Immortalisé au cinéma par Sydney Pollack, dans l’une des plus belles séquences du film Out of Africa, sur fond de paysages Kenyans, le bouleversant Adagio du Concerto pour clarinette de Mozart nous rappelle à quel point le compositeur avait su magnifier le pouvoir émotionnel d’un instrument qu’il traitait à la façon d’une voix humaine et auquel il confia ses avant derniers soupirs, ceux qui précédèrent le Requiem.

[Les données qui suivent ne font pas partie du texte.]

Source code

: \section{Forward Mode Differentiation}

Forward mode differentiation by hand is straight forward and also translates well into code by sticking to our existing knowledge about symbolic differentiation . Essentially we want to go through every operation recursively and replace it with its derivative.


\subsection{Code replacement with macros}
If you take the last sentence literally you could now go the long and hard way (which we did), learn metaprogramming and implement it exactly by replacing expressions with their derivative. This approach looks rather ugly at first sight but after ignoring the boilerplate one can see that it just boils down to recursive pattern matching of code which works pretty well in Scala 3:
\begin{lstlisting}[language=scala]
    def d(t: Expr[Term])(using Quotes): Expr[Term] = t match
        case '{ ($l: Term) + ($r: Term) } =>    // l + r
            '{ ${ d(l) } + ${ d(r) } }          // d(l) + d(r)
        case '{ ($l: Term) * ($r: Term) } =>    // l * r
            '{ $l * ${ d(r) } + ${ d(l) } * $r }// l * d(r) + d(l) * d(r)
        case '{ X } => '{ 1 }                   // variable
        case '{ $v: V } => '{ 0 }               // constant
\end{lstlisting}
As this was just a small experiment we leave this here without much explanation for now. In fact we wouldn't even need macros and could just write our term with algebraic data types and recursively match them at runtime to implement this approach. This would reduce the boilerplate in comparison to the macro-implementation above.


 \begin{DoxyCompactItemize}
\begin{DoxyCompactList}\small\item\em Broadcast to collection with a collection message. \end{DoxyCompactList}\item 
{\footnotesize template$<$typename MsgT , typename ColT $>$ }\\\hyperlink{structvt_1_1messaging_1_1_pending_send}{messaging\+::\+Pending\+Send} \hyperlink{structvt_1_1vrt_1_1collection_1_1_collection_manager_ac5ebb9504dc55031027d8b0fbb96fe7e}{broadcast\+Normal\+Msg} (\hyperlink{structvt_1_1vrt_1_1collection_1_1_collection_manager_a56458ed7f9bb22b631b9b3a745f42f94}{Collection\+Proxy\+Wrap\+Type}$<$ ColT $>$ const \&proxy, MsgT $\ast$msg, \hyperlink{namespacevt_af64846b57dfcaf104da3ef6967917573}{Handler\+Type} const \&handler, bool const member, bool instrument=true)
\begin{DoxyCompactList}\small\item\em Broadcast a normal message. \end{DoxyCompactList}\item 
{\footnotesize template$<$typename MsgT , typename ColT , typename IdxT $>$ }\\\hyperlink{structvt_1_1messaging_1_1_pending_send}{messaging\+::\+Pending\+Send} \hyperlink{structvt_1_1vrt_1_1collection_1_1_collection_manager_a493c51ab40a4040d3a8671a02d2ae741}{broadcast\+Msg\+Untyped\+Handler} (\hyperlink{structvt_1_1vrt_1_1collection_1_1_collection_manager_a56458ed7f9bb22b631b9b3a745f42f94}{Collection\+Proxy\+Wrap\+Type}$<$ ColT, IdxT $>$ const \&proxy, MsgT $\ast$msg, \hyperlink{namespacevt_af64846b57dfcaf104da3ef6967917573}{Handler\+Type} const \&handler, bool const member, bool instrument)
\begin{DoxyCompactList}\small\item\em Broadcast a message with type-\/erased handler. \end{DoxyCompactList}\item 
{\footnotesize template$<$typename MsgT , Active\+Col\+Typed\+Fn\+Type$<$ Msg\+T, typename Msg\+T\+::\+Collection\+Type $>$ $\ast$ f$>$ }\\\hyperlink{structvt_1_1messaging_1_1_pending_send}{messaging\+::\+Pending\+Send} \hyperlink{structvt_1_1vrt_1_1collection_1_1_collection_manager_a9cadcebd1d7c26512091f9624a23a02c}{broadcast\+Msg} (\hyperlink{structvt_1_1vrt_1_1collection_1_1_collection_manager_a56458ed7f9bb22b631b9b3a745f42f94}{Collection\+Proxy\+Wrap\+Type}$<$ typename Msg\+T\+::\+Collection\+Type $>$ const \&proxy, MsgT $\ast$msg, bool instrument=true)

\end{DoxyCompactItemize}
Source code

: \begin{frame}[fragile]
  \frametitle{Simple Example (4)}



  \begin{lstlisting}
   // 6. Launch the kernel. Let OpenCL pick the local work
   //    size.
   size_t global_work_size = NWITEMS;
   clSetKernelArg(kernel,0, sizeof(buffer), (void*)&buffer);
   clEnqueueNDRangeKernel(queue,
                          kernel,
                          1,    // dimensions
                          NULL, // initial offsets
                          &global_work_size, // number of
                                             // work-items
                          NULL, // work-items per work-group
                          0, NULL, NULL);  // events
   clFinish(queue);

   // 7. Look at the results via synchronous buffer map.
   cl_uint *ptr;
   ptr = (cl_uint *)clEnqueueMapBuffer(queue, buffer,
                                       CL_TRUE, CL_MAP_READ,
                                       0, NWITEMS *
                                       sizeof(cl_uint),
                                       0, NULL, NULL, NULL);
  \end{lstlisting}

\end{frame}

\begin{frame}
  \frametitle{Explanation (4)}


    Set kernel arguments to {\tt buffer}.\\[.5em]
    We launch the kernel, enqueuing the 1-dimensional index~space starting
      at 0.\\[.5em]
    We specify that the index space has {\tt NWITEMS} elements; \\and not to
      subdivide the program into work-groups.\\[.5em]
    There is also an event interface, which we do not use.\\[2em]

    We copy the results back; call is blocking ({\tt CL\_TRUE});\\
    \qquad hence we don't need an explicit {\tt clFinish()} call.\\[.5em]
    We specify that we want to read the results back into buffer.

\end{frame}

Mozart tombe sous le charme de la clarinette, instrument qui vient de faire son entrée dans l’orchestre de Mannheim
« Vous ne pouvez imaginer la beauté du son de la clarinette ! » écrivit Mozart, en 1778, à son père Léopold, après avoir été ébloui par l’instrument, encore récent, que l’orchestre de Mannheim avait intégré à son pupitre de bois. Aussi décide-t-il d’ajouter ce timbre si moelleux à ses propres pages orchestrales, l’intégrant à l’effectif de ses symphonies dès la 31ème. L’instrument fait également son apparition dans ses opéras et dans certains de ses derniers concertos pour piano, à l’instar du n°23 où le lyrisme de la clarinette se déploie dans l’envoûtant Adagio. Le compositeur choisit, en outre, d’expérimenter de nouvelles combinaisons instrumentales dans le domaine de la musique de chambre. C’est ainsi que naîtront quelques chefs d’œuvre : trois Sérénades pour vents dont la « Gran Partita », le Quintette pour piano et vents, le Trio dit « des quilles » ou encore le célèbre Quintette K. 581, toute première œuvre à associer la clarinette au quatuor à cordes.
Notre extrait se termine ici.